As Brown’s family physician at the newly established UH Health Family Care Center, Dr. Brian Reed helps manage her diabetes, high blood pressure and more. Whenever she’s “in trouble,” including nights and weekends, Brown said she can always reach Reed, who she affectionately calls “old school” because of his gentle bedside manner, compassion and attention to detail.
“He never rushes you,” she said. “He’s truly a gift from the Lord.”
Working as a team, Reed helped Brown shed 57 pounds and get her blood sugar under control. The mother of two and grandmother of three feels better than she has in years. “Ms. Brown needs the help. That’s why I’m in this profession,” said Reed, who is also chair of the clinical sciences department at the UH College of Medicine. “She knows she can rely on me.”
Staffed by faculty physicians from the medical school, the Family Care Center on the UH campus offers affordable, comprehensive primary care and behavioral health services to anyone, regardless of income, residency status, employment, health insurance coverage or ability to pay. A sliding fee scale is available according to household size and income.
Houston’s Third Ward, home to UH, is designated as a Medically Underserved Area by the federal government because of the lack of medical providers and high rates of infant mortality, poverty and elderly populations.
Bolstering health resources in underserved areas across Houston, such as Third Ward, is the University’s mission in action. UH has opened three new health clinics since September 2021.
“Where you live or how much money you make shouldn’t impact health, but sadly, it does. Health care is a basic human right, and we are committed to providing high-value, patient-centric health services,” said Dr. Stephen Spann, vice president for medical affairs at UH and founding dean of the UH College of Medicine.
Direct Primary Care
In Southwest Houston, where nearly one in three people live below the federal poverty level, the uninsured rate is five times higher than the rest of the nation. To expand access to care for the uninsured, the medical school opened a direct primary care clinic on the campus of Memorial Hermann Southwest Hospital last fall.
Instead of working through insurance companies, patients receive broad spectrum primary care services for a flat membership fee of $60 per month.
“It was a no-brainer,” said Roberto, a patient who was in desperate need of a primary care doctor to help manage his diabetes.
“My rates kept going up, and when doctors stopped taking my insurance plan, my diabetes just took off,” he said. “I’m so happy I found this UH clinic.”
The clinic is the medical school’s first in a planned network of direct primary care clinics to be established in underserved areas across Houston. Dr. Omar Matuk-Villazon, chief medical officer at the UH College of Medicine, said they operate based on an old-fashioned yet timeless idea – building a long-term relationship between the patient and the care team.

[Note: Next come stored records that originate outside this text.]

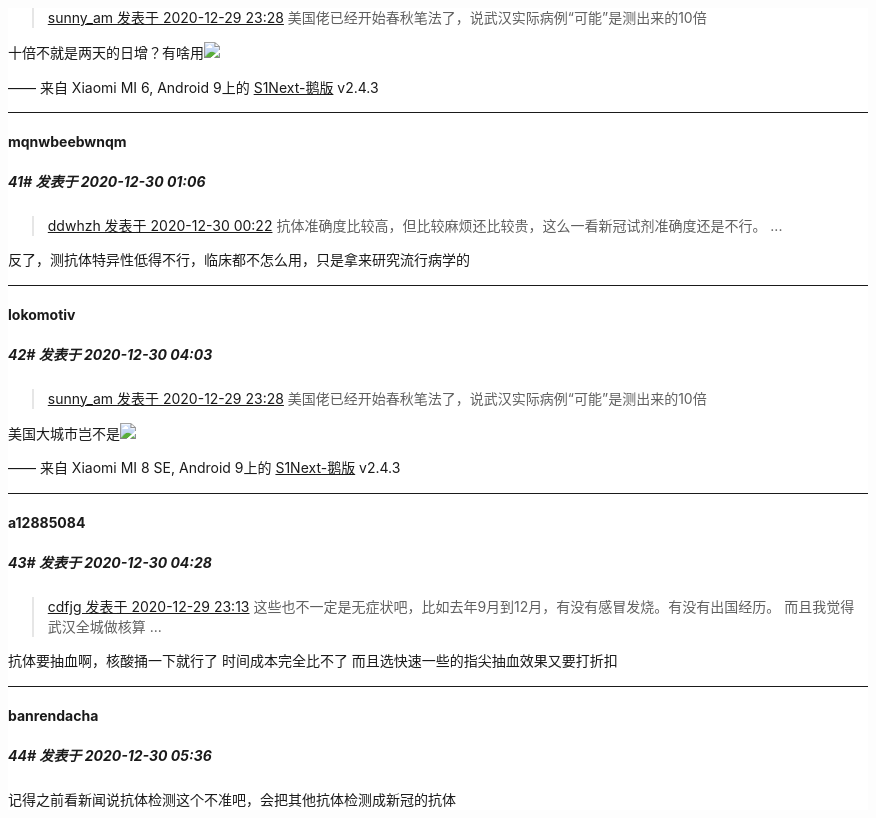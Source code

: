 
<blockquote><a href="httphttps://bbs.saraba1st.com/2b/forum.php?mod=redirect&amp;goto=findpost&amp;pid=49883550&amp;ptid=1980214" target="_blank">sunny_am 发表于 2020-12-29 23:28</a>
美国佬已经开始春秋笔法了，说武汉实际病例“可能”是测出来的10倍</blockquote>
十倍不就是两天的日增？有啥用<img src="https://static.saraba1st.com/image/smiley/face2017/067.png" referrerpolicy="no-referrer">

—— 来自 Xiaomi MI 6, Android 9上的 [S1Next-鹅版](https://github.com/ykrank/S1-Next/releases) v2.4.3


-----

####  mqnwbeebwnqm  
##### 41#       发表于 2020-12-30 01:06


<blockquote><a href="httphttps://bbs.saraba1st.com/2b/forum.php?mod=redirect&amp;goto=findpost&amp;pid=49883910&amp;ptid=1980214" target="_blank">ddwhzh 发表于 2020-12-30 00:22</a>
抗体准确度比较高，但比较麻烦还比较贵，这么一看新冠试剂准确度还是不行。 ...</blockquote>
反了，测抗体特异性低得不行，临床都不怎么用，只是拿来研究流行病学的


-----

####  lokomotiv  
##### 42#       发表于 2020-12-30 04:03


<blockquote><a href="httphttps://bbs.saraba1st.com/2b/forum.php?mod=redirect&amp;goto=findpost&amp;pid=49883550&amp;ptid=1980214" target="_blank">sunny_am 发表于 2020-12-29 23:28</a>
美国佬已经开始春秋笔法了，说武汉实际病例“可能”是测出来的10倍</blockquote>
美国大城市岂不是<img src="https://static.saraba1st.com/image/smiley/face2017/049.png" referrerpolicy="no-referrer">

—— 来自 Xiaomi MI 8 SE, Android 9上的 [S1Next-鹅版](https://github.com/ykrank/S1-Next/releases) v2.4.3


-----

####  a12885084  
##### 43#       发表于 2020-12-30 04:28


<blockquote><a href="httphttps://bbs.saraba1st.com/2b/forum.php?mod=redirect&amp;goto=findpost&amp;pid=49883486&amp;ptid=1980214" target="_blank">cdfjg 发表于 2020-12-29 23:13</a>
这些也不一定是无症状吧，比如去年9月到12月，有没有感冒发烧。有没有出国经历。
而且我觉得武汉全城做核算 ...</blockquote>
抗体要抽血啊，核酸捅一下就行了
时间成本完全比不了
而且选快速一些的指尖抽血效果又要打折扣


-----

####  banrendacha  
##### 44#       发表于 2020-12-30 05:36


记得之前看新闻说抗体检测这个不准吧，会把其他抗体检测成新冠的抗体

“We want to treat our patients the way we would treat our own families. It might sound like rhetoric, but it’s true,” he said with a grin.
Nurse-Managed Clinic for the Homeless
Strategies for improving access to health care can vary depending on the populations being targeted. The UH College of Nursing is quite literally taking health care to Houston’s homeless through its new nurse-managed health clinic in Midtown. Opened in fall 2021, the clinic is housed in the Abraham Station of St. Paul’s United Methodist Church.
“It’s an ideal location,” said clinic director Shainy Varghese, UH associate professor and nurse practitioner.
Services provided include treatment for acute and chronic illnesses, wellness checkups and immunizations.
Telehealth is used for referrals to needed resources and mental health care.
“On average, 250 homeless individuals go to the Abraham Station every day to receive lunch or clothing through the Emergency Aid Coalition, so we’re meeting them where they already are,” Varghese said.
Faculty and alumni from the College of Nursing help staff the clinic. UH health profession students receive an invaluable education on how to work with vulnerable populations in an interprofessional setting.
“We all have a desire to serve, and the church has been a trusted member of this neighborhood for decades,” said Kathryn Tart, founding dean of the UH College of Nursing. “Dr. Varghese and the team have worked closely with the community to meet a need for primary health care for those who struggle because of basic needs. Together, we are improving the health of those who need it most.”
One patient at a time.
One relationship at a time.
The University of Houston is proving its commitment to improving health and health care … for everyone.